Instructions for the task: Your output should consist of every record, copied exactly.

Stored data entries:
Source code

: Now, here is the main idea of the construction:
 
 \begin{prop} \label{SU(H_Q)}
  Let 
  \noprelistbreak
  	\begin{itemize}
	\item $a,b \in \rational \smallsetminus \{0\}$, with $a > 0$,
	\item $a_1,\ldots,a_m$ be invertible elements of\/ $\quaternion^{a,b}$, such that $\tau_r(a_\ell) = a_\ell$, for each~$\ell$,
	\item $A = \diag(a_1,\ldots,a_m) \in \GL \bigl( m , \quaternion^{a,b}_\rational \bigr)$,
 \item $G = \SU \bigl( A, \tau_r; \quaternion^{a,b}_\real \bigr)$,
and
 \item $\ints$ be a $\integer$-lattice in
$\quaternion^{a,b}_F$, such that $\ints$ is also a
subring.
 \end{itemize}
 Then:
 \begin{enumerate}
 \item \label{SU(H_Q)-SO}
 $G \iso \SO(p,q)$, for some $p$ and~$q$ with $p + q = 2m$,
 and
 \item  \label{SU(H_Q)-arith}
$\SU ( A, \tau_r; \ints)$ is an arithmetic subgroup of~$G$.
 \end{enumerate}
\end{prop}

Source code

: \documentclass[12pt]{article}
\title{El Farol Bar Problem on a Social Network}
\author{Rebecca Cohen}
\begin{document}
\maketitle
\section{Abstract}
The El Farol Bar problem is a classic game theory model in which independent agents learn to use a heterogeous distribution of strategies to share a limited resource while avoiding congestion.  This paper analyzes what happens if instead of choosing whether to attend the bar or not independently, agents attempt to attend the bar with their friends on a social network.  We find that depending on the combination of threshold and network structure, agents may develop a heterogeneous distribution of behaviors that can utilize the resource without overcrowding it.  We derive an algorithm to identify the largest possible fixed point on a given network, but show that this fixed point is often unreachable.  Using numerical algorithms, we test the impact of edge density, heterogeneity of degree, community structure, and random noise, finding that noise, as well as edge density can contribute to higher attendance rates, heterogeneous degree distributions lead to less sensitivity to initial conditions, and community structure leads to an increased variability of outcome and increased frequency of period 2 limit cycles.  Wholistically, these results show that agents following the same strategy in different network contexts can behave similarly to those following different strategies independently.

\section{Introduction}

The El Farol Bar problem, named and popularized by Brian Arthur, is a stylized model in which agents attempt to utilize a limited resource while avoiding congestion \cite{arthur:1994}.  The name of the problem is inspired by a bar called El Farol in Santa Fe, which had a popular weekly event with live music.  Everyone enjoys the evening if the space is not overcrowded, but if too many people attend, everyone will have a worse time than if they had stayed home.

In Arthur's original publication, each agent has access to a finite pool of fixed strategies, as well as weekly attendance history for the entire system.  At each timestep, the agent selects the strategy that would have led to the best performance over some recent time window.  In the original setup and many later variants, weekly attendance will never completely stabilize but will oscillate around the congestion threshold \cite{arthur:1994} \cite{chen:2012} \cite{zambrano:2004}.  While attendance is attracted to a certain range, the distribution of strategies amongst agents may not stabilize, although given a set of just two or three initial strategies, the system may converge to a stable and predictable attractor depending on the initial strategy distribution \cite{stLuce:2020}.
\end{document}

Answer below:
Source code

: Now, here is the main idea of the construction:
 
 \begin{prop} \label{SU(H_Q)}
  Let 
  \noprelistbreak
  	\begin{itemize}
	\item $a,b \in \rational \smallsetminus \{0\}$, with $a > 0$,
	\item $a_1,\ldots,a_m$ be invertible elements of\/ $\quaternion^{a,b}$, such that $\tau_r(a_\ell) = a_\ell$, for each~$\ell$,
	\item $A = \diag(a_1,\ldots,a_m) \in \GL \bigl( m , \quaternion^{a,b}_\rational \bigr)$,
 \item $G = \SU \bigl( A, \tau_r; \quaternion^{a,b}_\real \bigr)$,
and
 \item $\ints$ be a $\integer$-lattice in
$\quaternion^{a,b}_F$, such that $\ints$ is also a
subring.
 \end{itemize}
 Then:
 \begin{enumerate}
 \item \label{SU(H_Q)-SO}
 $G \iso \SO(p,q)$, for some $p$ and~$q$ with $p + q = 2m$,
 and
 \item  \label{SU(H_Q)-arith}
$\SU ( A, \tau_r; \ints)$ is an arithmetic subgroup of~$G$.
 \end{enumerate}
\end{prop}

Source code

: \documentclass[12pt]{article}
\title{El Farol Bar Problem on a Social Network}
\author{Rebecca Cohen}
\begin{document}
\maketitle
\section{Abstract}
The El Farol Bar problem is a classic game theory model in which independent agents learn to use a heterogeous distribution of strategies to share a limited resource while avoiding congestion.  This paper analyzes what happens if instead of choosing whether to attend the bar or not independently, agents attempt to attend the bar with their friends on a social network.  We find that depending on the combination of threshold and network structure, agents may develop a heterogeneous distribution of behaviors that can utilize the resource without overcrowding it.  We derive an algorithm to identify the largest possible fixed point on a given network, but show that this fixed point is often unreachable.  Using numerical algorithms, we test the impact of edge density, heterogeneity of degree, community structure, and random noise, finding that noise, as well as edge density can contribute to higher attendance rates, heterogeneous degree distributions lead to less sensitivity to initial conditions, and community structure leads to an increased variability of outcome and increased frequency of period 2 limit cycles.  Wholistically, these results show that agents following the same strategy in different network contexts can behave similarly to those following different strategies independently.

\section{Introduction}

The El Farol Bar problem, named and popularized by Brian Arthur, is a stylized model in which agents attempt to utilize a limited resource while avoiding congestion \cite{arthur:1994}.  The name of the problem is inspired by a bar called El Farol in Santa Fe, which had a popular weekly event with live music.  Everyone enjoys the evening if the space is not overcrowded, but if too many people attend, everyone will have a worse time than if they had stayed home.

In Arthur's original publication, each agent has access to a finite pool of fixed strategies, as well as weekly attendance history for the entire system.  At each timestep, the agent selects the strategy that would have led to the best performance over some recent time window.  In the original setup and many later variants, weekly attendance will never completely stabilize but will oscillate around the congestion threshold \cite{arthur:1994} \cite{chen:2012} \cite{zambrano:2004}.  While attendance is attracted to a certain range, the distribution of strategies amongst agents may not stabilize, although given a set of just two or three initial strategies, the system may converge to a stable and predictable attractor depending on the initial strategy distribution \cite{stLuce:2020}.
\end{document}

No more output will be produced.